# Basic Atlas-Based Classification

This notebook demonstrates the standard TESLearn workflow for binary classification using atlas-based features.

## Approach Overview

**Feature Extraction**: Atlas-based ROIs (Regions of Interest)  
**Feature Selection**: T-test (univariate statistical test)  
**Model**: Logistic Regression with L2 regularization  
**Validation**: Nested Cross-Validation

## Why This Works

Atlas-based features aggregate electric field intensities within anatomically defined brain regions. This:
- Reduces dimensionality (hundreds of ROIs vs millions of voxels)
- Provides anatomically interpretable features
- Is robust to small sample sizes common in TES studies

T-test feature selection identifies ROIs that show statistically significant differences between responders and non-responders.

In [None]:
import teslearn as tl
from teslearn.data import load_dataset_from_csv, NiftiLoader
from teslearn.features import AtlasFeatureExtractor
from teslearn.models import LogisticRegressionModel
from teslearn.selection import TTestSelector
from teslearn.plotting import plot_roc_curve, plot_confusion_matrix

print(f"TESLearn version: {tl.__version__}")

## 1. Data Loading

**Best Practice**: Always validate your CSV format before loading. Required columns:
- `subject_id`: Unique identifier
- `simulation_name`: Stimulation configuration
- `response`: Binary target (0/1)

The `NiftiLoader` handles BIDS-style organization automatically.

In [None]:
# Load dataset metadata
dataset = load_dataset_from_csv(
    csv_path='data/subjects.csv',
    efield_base_dir='data/derivatives/efields/',
    target_col='response',
    task='classification'
)

print(f"Dataset: {dataset.n_subjects} subjects")
print(f"Responders: {sum(dataset.get_targets())}")
print(f"Non-responders: {len(dataset.get_targets()) - sum(dataset.get_targets())}")

# Load actual NIfTI images
loader = NiftiLoader()
images, indices = loader.load_dataset_images(dataset)
y = dataset.get_targets()

print(f"\nLoaded {len(images)} images")

## 2. Feature Extraction

**Atlas Selection**: The Glasser HCP atlas provides 360 cortical parcels. For subcortical structures, consider Harvard-Oxford.

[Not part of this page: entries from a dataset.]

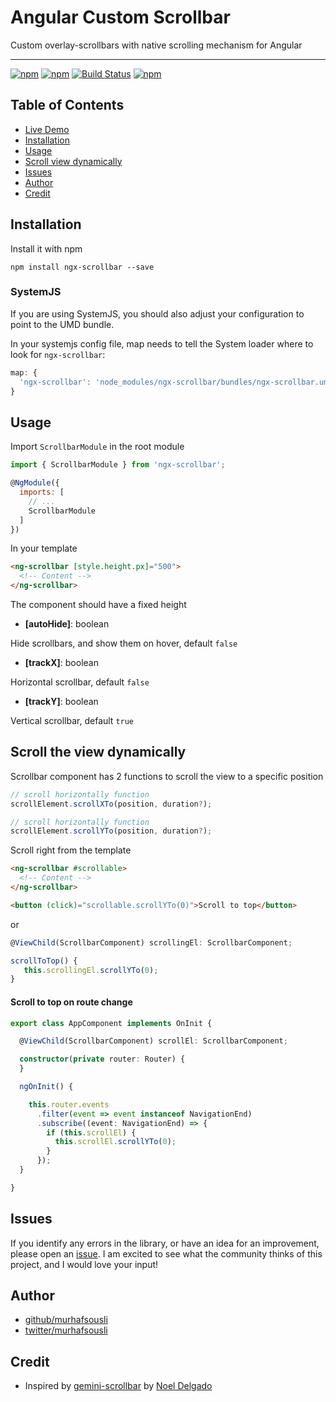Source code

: # Angular Custom Scrollbar

Custom overlay-scrollbars with native scrolling mechanism for Angular
___
[![npm](https://img.shields.io/badge/demo-online-ed1c46.svg)](https://murhafsousli.github.io/ngx-scrollbar/)
[![npm](https://img.shields.io/npm/v/ngx-scrollbar.svg?maxAge=2592000?style=plastic)](https://www.npmjs.com/package/ngx-scrollbar) 
[![Build Status](https://travis-ci.org/MurhafSousli/ngx-scrollbar.svg?branch=master)](https://www.npmjs.com/package/ngx-scrollbar) 
[![npm](https://img.shields.io/npm/l/express.svg?maxAge=2592000)](/LICENSE)

## Table of Contents 
 
 - [Live Demo](https://MurhafSousli.github.io/ngx-scrollbar)
 - [Installation](#installation)
 - [Usage](#usage) 
 - [Scroll view dynamically](#scrollto)
 - [Issues](#issues)    
 - [Author](#author)
 - [Credit](#credit)

<a name="installation"/>

## Installation

Install it with npm

`npm install ngx-scrollbar --save`

### SystemJS

If you are using SystemJS, you should also adjust your configuration to point to the UMD bundle.

In your systemjs config file, map needs to tell the System loader where to look for `ngx-scrollbar`:
```js
map: {
  'ngx-scrollbar': 'node_modules/ngx-scrollbar/bundles/ngx-scrollbar.umd.js',
}
```

<a name="usage"/>

## Usage

Import `ScrollbarModule` in the root module

```js
import { ScrollbarModule } from 'ngx-scrollbar';

@NgModule({
  imports: [
    // ...
    ScrollbarModule
  ]
})
```

In your template

```html
<ng-scrollbar [style.height.px]="500">
  <!-- Content -->
</ng-scrollbar>
```

The component should have a fixed height


 - **[autoHide]**: boolean

  Hide scrollbars, and show them on hover, default `false`

 - **[trackX]**: boolean

  Horizontal scrollbar, default `false`

 - **[trackY]**: boolean

  Vertical scrollbar, default `true`


<a name="scrollto">

## Scroll the view dynamically

Scrollbar component has 2 functions to scroll the view to a specific position

```ts
// scroll horizontally function
scrollElement.scrollXTo(position, duration?);

// scroll horizontally function
scrollElement.scrollYTo(position, duration?);
```

Scroll right from the template

```html
<ng-scrollbar #scrollable>
  <!-- Content -->
</ng-scrollbar>

<button (click)="scrollable.scrollYTo(0)">Scroll to top</button>
```
or 

```ts
@ViewChild(ScrollbarComponent) scrollingEl: ScrollbarComponent;

scrollToTop() {
   this.scrollingEl.scrollYTo(0);
}
```

#### Scroll to top on route change

```ts
export class AppComponent implements OnInit {

  @ViewChild(ScrollbarComponent) scrollEl: ScrollbarComponent;

  constructor(private router: Router) {
  }

  ngOnInit() {

    this.router.events
      .filter(event => event instanceof NavigationEnd)
      .subscribe((event: NavigationEnd) => {
        if (this.scrollEl) {
          this.scrollEl.scrollYTo(0);
        }
      });
  }

}
```

<a name="issues"/>

## Issues

If you identify any errors in the library, or have an idea for an improvement, please open an [issue](https://github.com/MurhafSousli/ngx-scrollbar/issues). I am excited to see what the community thinks of this project, and I would love your input!

<a name="author"/>

## Author

 - [github/murhafsousli](https://github.com/MurhafSousli)
 - [twitter/murhafsousli](https://twitter.com/MurhafSousli)

<a name="credit"/>

## Credit 

 - Inspired by [gemini-scrollbar](https://github.com/noeldelgado/gemini-scrollbar) by [Noel Delgado](http://pixelia.me/)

**Statistics**: Multiple statistics capture different aspects of the E-field distribution:
- `mean`: Average intensity (most stable)
- `max`: Peak intensity (catches focal hotspots)
- `top10mean`: Mean of top 10% (robust to outliers)

In [None]:
# Configure atlas-based feature extraction
extractor = AtlasFeatureExtractor(
    atlas_path='data/atlas/HCP-MMP1.nii.gz',
    statistics=['mean', 'max', 'top10mean'],
    top_percentile=90.0
)

# Extract features (this may take a moment)
X = extractor.fit_transform(images)

print(f"Feature matrix shape: {X.shape}")
print(f"Features per ROI: {len(extractor.statistics)}")
print(f"Total features: {X.shape[1]}")

## 3. Model Configuration

**Logistic Regression** is the default choice because:
- Interpretable coefficients (feature importance)
- Well-calibrated probabilities
- Fast training and prediction
- Works well with L2 regularization

**Regularization**: `C=1.0` is a good starting point. Lower values = stronger regularization (useful for small samples).

In [None]:
# Configure feature selection
selector = TTestSelector(
    p_threshold=0.001,  # Conservative threshold
    correction=None     # Can use 'bonferroni' or 'fdr' for multiple comparisons
)

# Configure logistic regression
model = LogisticRegressionModel(
    C=1.0,              # Inverse regularization strength
    penalty='l2',       # Ridge regularization
    solver='lbfgs',     # Efficient for small-medium datasets
    class_weight='balanced',  # Handle class imbalance
    max_iter=1000,
    random_state=42
)

## 4. Training with Nested Cross-Validation

**Why Nested CV?**
- Outer loop: Unbiased performance estimation
- Inner loop: Feature selection and model fitting
- Prevents data leakage from feature selection

**Best Practice**: Use stratified CV to maintain class proportions in each fold.

In [None]:
# Train with nested cross-validation
result = tl.train_model(
    images=images,
    y=y,
    feature_extractor=extractor,
    model=model,
    feature_selector=selector,
    outer_folds=5,      # 5-fold outer CV
    inner_folds=3,      # 3-fold inner CV for feature selection
    use_scaling=True    # Standardize features
)

# Display results
print(result.get_summary())

## 5. Model Interpretation

Understanding which brain regions drive predictions is crucial for TES studies. We use the `explain_model` function to:
- Extract feature importance from model coefficients
- Map back to atlas regions
- Generate weight maps for visualization

In [None]:
from teslearn.explain import explain_model

# Generate model explanation
explanation = explain_model(
    pipeline=result.pipeline,
    atlas_path='data/atlas/HCP-MMP1.nii.gz',
    create_weight_maps=True,
    output_dir='./output/atlas_explanation'
)

print("\nTop 10 predictive regions:")
for i, (region, importance) in enumerate(explanation.top_positive[:10], 1):
    print(f"{i:2d}. {region}: {importance:.4f}")

## 6. Visualization

Plot evaluation metrics to assess model performance.

In [None]:
import matplotlib.pyplot as plt

# Plot ROC curve
fig, axes = plt.subplots(1, 2, figsize=(12, 5))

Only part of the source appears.